Um das Modellvorhaben und die Finanzierung für das WarnowQuartier zu sichern, befassen sich die Rathausspitze, Vertreter*innen der Bürgerschaft, des Bundes und der RGS zu Beginn des Jahres mit konkreten Verfahrensmöglichkeiten. Wird man sich für ein Fortbestehen im Modellvorhaben des Bundes entscheiden, sollen im 4. Quartal 2026 die umfassenden Arbeiten für die Erschließung, u. a. mit der Beauftragung der Gründungsarbeiten, beginnen. Im gleichen Zuge soll dann auch die Vermarktung im Jahr 2026 weiter vorbereitet werden, sodass insbesondere im Jahr 2027 die Vermarktung der Grundstücksflächen durchstarten kann. 

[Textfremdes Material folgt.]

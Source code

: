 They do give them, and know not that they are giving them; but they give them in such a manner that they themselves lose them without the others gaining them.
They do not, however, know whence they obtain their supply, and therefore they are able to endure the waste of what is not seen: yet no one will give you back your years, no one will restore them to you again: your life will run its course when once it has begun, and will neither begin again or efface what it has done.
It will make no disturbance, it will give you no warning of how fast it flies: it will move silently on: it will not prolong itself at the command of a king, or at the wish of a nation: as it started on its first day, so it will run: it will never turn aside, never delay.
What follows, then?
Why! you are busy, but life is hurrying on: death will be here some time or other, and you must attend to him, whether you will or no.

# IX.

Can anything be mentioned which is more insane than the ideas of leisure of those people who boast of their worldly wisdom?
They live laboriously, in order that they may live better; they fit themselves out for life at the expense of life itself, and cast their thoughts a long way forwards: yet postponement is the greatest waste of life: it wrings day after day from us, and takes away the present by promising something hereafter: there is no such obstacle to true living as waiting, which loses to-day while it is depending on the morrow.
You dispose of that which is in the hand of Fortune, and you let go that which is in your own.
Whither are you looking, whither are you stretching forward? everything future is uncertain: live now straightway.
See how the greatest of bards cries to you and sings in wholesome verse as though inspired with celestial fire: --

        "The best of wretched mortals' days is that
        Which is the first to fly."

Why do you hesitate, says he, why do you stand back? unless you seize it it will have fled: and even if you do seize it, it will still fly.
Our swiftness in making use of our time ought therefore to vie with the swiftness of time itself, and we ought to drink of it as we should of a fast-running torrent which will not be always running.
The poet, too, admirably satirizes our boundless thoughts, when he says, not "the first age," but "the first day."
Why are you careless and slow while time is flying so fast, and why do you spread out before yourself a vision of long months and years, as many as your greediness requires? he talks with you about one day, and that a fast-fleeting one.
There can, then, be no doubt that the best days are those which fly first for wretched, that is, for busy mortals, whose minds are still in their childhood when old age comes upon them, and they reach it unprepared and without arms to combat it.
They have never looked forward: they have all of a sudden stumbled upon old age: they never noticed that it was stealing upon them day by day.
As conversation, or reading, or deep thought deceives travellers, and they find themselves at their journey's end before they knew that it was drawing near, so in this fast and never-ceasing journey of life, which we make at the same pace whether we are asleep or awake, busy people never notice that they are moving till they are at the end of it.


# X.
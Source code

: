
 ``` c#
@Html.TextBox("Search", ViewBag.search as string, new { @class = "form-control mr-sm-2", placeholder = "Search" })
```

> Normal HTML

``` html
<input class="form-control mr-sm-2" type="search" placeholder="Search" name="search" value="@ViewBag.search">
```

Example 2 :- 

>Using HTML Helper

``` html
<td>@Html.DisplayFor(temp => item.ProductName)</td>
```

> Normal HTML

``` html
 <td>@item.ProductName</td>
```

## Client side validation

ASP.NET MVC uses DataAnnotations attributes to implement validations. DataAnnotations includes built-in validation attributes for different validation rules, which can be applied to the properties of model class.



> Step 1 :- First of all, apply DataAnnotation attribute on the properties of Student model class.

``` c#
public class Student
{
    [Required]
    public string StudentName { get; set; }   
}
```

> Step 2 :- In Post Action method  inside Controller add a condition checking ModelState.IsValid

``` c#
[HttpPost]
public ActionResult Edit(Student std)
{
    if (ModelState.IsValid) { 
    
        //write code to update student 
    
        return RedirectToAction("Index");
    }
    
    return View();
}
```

Im Stadthafen wird die Kaikantensanierung am Kempowski-Ufer voraussichtlich bis Sommer 2026 fertiggestellt. Des Weiteren werden im Frühjahr 2026 die Realisierung der Rechtsabbiegerspur bei der L22 in Richtung Stadthafen beauftragt sowie im 2. Quartal 2026 die Neu- und Umverlegung von zwei Regenwasserkanälen bzw. -ausläufen. 

Mit dem wesentlichen Abschluss des Planfeststellungsverfahrens der Warnowbrücke wird Ende des 2. Quartals 2026 gerechnet. Liegt die Genehmigung vor, wird die Bauausschreibung des Hauptloses „Brückenbau“ im 3. Quartal 2026 abgeschlossen. Im Anschluss können die Arbeiten für den Brückenbau beginnen.

Auch im nördlichen Warnow-Rund sollen 2026 die Bauarbeiten starten. Sie umfassen den Weg zwischen Hechtgraben- und Speckgraben-Brücke sowie die Freiflächen auf der Uferseite Dierkow/Gehlsdorf. Der Warnow-Rundweg am Stadtpark umfasst ca. 1,2 km Teil des Geh-, Rad- und Wanderweges rund um die Warnow und wird mit Hilfe von Städtebaufördermitteln finanziert.

 

 

Groter Pohl

Auch am Groten Pohl in der Südstadt wird die Entwicklung forciert. Für 2026 sind Grundlagenermittlungen und konkrete Vorplanungen vorgesehen. Das zweistufige EU-weite Vergabeverfahren dieser Planungsleistungen wird die RGS voraussichtlich noch im Januar 2026 starten. 

 

 

Gewerbegebiet im Fischereihafen

Das historische Gelände des ehemaligen Schlachthofes im Rostocker Fischereihafen in Marienehe soll zu einem neuen Gewerbegebiet entwickelt und erschlossen werden. Im Jahr 2026 ist im Auftrag der Hanse- und Universitätsstadt Rostock geplant, die Erschließungsplanung über die RGS zu vergeben und zu starten.